[Assignment]
Beginning with the line containing "Source code" and ending with the line containing "- Agency A tracks Competitor X", write out each line of the records below exactly; pictures and lines outside that range are left out.

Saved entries
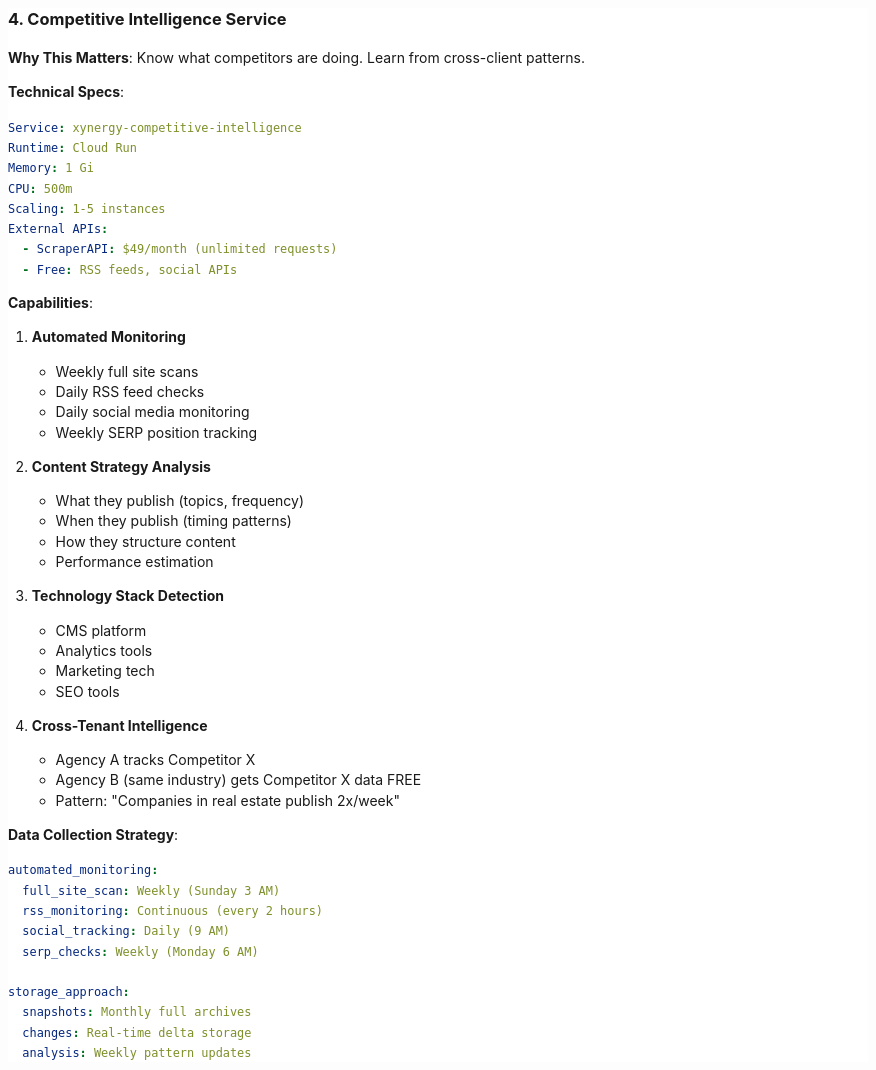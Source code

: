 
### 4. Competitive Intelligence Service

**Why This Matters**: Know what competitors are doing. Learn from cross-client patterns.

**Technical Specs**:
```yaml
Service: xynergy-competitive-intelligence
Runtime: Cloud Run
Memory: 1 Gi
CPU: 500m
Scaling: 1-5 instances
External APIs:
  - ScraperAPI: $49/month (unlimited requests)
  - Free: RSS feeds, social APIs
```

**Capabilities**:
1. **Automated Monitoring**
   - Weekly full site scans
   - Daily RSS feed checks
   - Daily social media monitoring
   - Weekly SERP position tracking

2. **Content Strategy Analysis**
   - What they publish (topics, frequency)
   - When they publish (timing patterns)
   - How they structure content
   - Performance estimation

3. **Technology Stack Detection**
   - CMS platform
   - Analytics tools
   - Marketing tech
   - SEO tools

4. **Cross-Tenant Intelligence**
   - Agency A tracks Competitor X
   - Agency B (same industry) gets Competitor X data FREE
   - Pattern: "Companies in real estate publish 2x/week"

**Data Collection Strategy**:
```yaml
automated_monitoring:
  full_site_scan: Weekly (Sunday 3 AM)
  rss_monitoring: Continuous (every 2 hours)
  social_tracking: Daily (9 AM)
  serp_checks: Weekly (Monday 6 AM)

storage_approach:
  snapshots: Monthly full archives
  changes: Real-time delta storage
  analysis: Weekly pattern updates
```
---
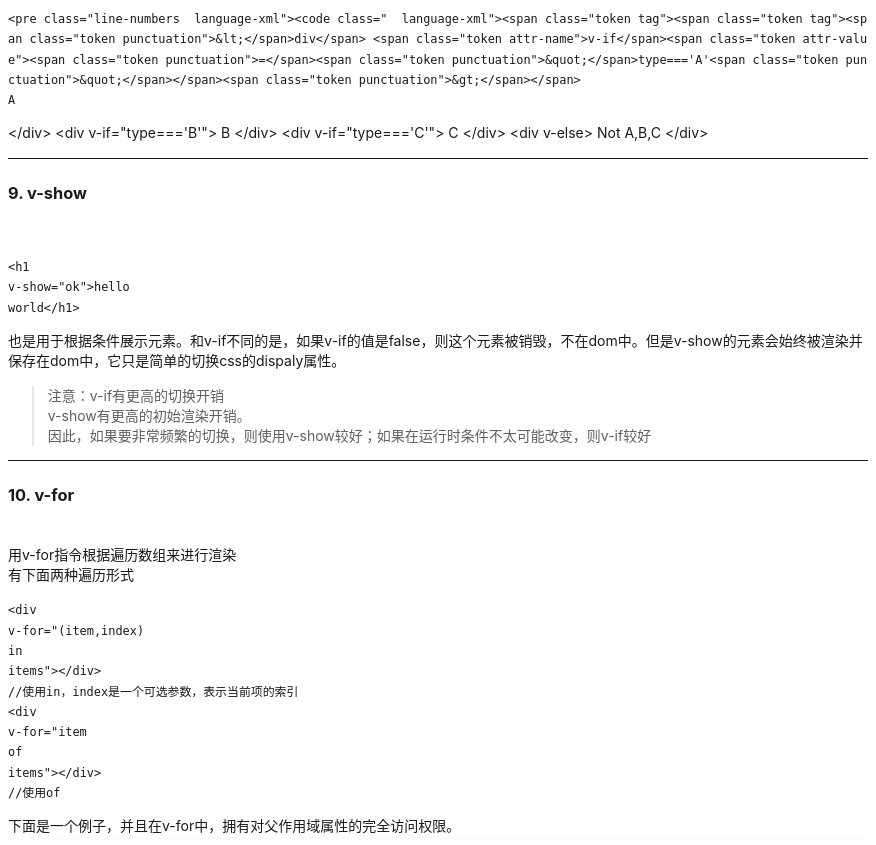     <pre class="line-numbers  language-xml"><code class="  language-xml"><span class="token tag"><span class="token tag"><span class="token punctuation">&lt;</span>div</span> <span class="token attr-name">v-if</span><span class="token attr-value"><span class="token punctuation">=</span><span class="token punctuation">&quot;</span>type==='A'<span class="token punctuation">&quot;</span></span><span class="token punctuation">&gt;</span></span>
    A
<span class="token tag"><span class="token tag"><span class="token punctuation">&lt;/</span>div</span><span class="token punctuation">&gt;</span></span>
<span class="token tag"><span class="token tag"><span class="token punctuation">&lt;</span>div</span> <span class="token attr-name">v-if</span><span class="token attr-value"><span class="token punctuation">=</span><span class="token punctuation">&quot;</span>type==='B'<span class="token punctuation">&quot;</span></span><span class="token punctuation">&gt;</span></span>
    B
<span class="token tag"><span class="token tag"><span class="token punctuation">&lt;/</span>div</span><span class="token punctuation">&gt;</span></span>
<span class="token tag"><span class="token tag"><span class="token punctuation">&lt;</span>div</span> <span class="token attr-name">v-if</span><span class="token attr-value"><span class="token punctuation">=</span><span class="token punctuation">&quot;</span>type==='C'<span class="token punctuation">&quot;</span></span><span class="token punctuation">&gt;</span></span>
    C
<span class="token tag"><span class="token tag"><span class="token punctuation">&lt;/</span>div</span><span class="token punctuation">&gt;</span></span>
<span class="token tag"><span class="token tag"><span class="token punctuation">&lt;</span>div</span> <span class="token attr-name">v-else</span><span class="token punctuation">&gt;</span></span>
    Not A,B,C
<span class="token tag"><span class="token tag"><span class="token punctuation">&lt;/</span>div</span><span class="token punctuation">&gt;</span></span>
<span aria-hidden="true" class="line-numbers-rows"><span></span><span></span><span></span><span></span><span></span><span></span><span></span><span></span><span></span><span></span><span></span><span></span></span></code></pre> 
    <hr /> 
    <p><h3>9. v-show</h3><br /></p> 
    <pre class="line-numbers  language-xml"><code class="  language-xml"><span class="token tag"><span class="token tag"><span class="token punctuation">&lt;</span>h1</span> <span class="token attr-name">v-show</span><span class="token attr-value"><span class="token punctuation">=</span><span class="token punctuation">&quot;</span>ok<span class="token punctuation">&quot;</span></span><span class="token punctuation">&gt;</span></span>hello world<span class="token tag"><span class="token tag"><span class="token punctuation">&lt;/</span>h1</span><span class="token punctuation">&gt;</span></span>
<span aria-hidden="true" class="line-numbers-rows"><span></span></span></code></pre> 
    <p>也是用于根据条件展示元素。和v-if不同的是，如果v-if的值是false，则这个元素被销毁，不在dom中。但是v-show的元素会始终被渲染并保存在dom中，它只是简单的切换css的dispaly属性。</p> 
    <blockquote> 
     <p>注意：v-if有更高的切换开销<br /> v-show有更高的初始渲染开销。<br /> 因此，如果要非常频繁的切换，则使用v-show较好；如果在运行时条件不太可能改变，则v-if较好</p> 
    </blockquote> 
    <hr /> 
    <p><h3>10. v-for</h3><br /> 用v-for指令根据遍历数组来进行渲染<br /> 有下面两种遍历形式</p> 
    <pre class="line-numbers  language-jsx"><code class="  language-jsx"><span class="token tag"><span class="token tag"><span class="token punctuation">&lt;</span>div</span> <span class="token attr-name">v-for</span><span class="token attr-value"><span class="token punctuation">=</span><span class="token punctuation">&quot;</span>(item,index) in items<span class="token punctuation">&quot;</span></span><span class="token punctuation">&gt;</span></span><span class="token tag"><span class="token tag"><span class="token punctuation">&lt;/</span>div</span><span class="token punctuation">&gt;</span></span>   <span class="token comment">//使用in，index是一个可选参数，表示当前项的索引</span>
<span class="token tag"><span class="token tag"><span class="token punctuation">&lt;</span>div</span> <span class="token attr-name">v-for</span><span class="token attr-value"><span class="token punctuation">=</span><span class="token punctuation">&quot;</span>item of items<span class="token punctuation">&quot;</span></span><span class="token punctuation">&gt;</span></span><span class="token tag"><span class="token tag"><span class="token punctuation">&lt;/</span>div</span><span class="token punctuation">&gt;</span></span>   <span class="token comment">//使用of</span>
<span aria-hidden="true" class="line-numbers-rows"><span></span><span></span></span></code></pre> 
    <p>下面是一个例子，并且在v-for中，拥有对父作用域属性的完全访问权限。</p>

[Answer for the task]
Source code

: 
### 4. Competitive Intelligence Service

**Why This Matters**: Know what competitors are doing. Learn from cross-client patterns.

**Technical Specs**:
```yaml
Service: xynergy-competitive-intelligence
Runtime: Cloud Run
Memory: 1 Gi
CPU: 500m
Scaling: 1-5 instances
External APIs:
  - ScraperAPI: $49/month (unlimited requests)
  - Free: RSS feeds, social APIs
```

**Capabilities**:
1. **Automated Monitoring**
   - Weekly full site scans
   - Daily RSS feed checks
   - Daily social media monitoring
   - Weekly SERP position tracking

2. **Content Strategy Analysis**
   - What they publish (topics, frequency)
   - When they publish (timing patterns)
   - How they structure content
   - Performance estimation

3. **Technology Stack Detection**
   - CMS platform
   - Analytics tools
   - Marketing tech
   - SEO tools

4. **Cross-Tenant Intelligence**
   - Agency A tracks Competitor X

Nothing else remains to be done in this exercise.